Start of Provided material
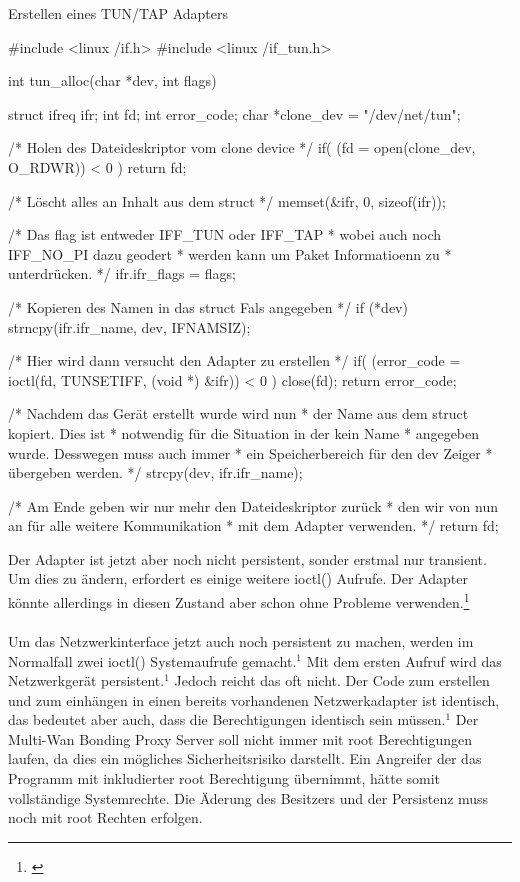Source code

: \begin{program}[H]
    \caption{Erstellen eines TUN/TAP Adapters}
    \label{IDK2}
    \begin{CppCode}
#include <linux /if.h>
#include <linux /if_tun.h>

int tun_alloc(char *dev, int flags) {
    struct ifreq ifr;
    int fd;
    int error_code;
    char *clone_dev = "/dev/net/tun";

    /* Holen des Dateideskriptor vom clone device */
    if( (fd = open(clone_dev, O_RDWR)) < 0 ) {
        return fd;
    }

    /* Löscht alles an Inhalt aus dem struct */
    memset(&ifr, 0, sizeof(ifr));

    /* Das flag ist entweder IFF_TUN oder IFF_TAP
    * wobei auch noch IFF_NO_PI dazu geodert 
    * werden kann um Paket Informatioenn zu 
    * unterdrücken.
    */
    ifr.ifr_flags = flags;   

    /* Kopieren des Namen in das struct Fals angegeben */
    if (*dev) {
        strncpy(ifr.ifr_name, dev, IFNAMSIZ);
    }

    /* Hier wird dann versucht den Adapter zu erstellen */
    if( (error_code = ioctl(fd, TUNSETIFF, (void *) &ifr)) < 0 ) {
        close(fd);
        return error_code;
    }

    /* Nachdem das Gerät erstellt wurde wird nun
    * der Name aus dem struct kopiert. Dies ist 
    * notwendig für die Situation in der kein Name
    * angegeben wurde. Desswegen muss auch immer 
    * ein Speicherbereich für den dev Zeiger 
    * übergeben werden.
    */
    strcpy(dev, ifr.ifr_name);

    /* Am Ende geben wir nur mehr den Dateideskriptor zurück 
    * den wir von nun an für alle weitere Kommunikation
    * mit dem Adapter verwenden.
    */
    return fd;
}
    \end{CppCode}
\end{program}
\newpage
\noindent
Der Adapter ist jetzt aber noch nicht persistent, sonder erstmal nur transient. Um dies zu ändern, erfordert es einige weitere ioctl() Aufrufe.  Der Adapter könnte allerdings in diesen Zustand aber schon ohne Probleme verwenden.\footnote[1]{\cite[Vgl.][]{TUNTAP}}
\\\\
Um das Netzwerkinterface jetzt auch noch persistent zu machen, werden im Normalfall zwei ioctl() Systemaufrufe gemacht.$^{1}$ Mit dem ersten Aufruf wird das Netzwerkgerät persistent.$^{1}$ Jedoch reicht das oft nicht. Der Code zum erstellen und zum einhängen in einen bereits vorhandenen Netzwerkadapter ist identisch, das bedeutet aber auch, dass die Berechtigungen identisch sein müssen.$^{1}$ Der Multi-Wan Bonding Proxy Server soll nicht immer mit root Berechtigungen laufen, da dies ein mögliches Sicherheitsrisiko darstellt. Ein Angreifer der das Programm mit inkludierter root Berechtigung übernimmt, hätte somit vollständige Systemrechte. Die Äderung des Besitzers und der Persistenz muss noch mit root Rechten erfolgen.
End of Provided material
*Exercise description*:
Retype exactly the lines above, from the one with "#include <linux /if_tun.h>" through the one with "kopiert. Dies ist", inclusive.

*Problem solution*:
#include <linux /if_tun.h>

int tun_alloc(char *dev, int flags) {
    struct ifreq ifr;
    int fd;
    int error_code;
    char *clone_dev = "/dev/net/tun";

    /* Holen des Dateideskriptor vom clone device */
    if( (fd = open(clone_dev, O_RDWR)) < 0 ) {
        return fd;
    }

    /* Löscht alles an Inhalt aus dem struct */
    memset(&ifr, 0, sizeof(ifr));

    /* Das flag ist entweder IFF_TUN oder IFF_TAP
    * wobei auch noch IFF_NO_PI dazu geodert 
    * werden kann um Paket Informatioenn zu 
    * unterdrücken.
    */
    ifr.ifr_flags = flags;   

    /* Kopieren des Namen in das struct Fals angegeben */
    if (*dev) {
        strncpy(ifr.ifr_name, dev, IFNAMSIZ);
    }

    /* Hier wird dann versucht den Adapter zu erstellen */
    if( (error_code = ioctl(fd, TUNSETIFF, (void *) &ifr)) < 0 ) {
        close(fd);
        return error_code;
    }

    /* Nachdem das Gerät erstellt wurde wird nun
    * der Name aus dem struct kopiert. Dies ist 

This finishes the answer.